▶ **Requirement**
Your task is to repeat exactly the lines below between the line holding "вращения --- $v_\varphi(R)$)." and the line holding "описана в работе", inclusive, and only those.

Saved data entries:
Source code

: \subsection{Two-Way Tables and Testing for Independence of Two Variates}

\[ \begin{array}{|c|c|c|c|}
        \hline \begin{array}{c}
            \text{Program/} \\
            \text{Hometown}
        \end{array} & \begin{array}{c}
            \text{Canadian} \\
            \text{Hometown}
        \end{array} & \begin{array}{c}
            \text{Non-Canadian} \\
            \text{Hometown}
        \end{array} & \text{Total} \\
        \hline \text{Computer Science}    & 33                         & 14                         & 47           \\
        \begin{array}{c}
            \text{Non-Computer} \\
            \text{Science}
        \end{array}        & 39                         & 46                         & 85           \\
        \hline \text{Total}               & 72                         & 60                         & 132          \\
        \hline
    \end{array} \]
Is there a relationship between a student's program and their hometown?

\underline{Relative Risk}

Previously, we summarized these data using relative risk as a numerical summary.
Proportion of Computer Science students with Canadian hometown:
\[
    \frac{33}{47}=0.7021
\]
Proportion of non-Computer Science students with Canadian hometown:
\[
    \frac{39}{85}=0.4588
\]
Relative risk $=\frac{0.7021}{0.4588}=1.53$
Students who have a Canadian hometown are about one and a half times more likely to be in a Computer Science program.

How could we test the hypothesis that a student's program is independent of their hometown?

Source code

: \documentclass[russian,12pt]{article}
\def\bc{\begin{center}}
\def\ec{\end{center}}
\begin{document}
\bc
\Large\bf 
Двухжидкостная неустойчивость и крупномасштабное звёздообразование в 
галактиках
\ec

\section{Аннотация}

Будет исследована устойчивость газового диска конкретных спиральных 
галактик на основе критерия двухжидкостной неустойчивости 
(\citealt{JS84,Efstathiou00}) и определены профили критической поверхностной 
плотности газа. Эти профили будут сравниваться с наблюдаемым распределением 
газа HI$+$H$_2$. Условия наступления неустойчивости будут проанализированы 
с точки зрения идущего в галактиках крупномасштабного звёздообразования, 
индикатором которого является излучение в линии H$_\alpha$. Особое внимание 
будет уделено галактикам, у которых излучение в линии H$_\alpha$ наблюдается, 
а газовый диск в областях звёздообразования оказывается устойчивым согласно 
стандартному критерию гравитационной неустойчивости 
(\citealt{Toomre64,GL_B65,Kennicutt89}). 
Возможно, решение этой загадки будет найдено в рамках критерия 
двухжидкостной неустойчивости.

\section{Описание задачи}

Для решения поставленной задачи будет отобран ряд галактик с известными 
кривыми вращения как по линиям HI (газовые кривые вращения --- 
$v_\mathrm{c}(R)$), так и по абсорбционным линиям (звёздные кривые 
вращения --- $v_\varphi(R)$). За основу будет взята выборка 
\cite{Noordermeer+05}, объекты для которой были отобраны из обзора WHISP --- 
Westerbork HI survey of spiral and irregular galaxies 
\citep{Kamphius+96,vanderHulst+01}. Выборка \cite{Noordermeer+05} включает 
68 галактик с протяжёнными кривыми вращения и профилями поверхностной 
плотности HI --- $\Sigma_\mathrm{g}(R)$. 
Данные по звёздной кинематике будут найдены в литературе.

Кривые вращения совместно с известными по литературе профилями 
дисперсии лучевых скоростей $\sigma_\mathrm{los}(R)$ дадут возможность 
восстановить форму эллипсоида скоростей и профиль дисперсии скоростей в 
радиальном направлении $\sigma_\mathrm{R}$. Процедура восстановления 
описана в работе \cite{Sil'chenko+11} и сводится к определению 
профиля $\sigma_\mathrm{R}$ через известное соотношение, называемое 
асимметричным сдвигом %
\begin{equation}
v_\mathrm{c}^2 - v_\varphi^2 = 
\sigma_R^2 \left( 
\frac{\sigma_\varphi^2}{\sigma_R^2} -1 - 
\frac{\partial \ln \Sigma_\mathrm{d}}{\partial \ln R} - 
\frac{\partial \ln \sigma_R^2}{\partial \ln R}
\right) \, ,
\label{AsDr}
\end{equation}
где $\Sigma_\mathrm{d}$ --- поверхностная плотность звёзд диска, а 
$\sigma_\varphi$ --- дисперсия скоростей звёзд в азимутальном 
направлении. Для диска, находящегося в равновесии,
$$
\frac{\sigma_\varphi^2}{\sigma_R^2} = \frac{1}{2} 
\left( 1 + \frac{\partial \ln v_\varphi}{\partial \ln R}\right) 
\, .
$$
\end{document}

▶ **Response to the exercise**
вращения --- $v_\varphi(R)$). За основу будет взята выборка 
\cite{Noordermeer+05}, объекты для которой были отобраны из обзора WHISP --- 
Westerbork HI survey of spiral and irregular galaxies 
\citep{Kamphius+96,vanderHulst+01}. Выборка \cite{Noordermeer+05} включает 
68 галактик с протяжёнными кривыми вращения и профилями поверхностной 
плотности HI --- $\Sigma_\mathrm{g}(R)$. 
Данные по звёздной кинематике будут найдены в литературе.

Кривые вращения совместно с известными по литературе профилями 
дисперсии лучевых скоростей $\sigma_\mathrm{los}(R)$ дадут возможность 
восстановить форму эллипсоида скоростей и профиль дисперсии скоростей в 
радиальном направлении $\sigma_\mathrm{R}$. Процедура восстановления 
описана в работе \cite{Sil'chenko+11} и сводится к определению 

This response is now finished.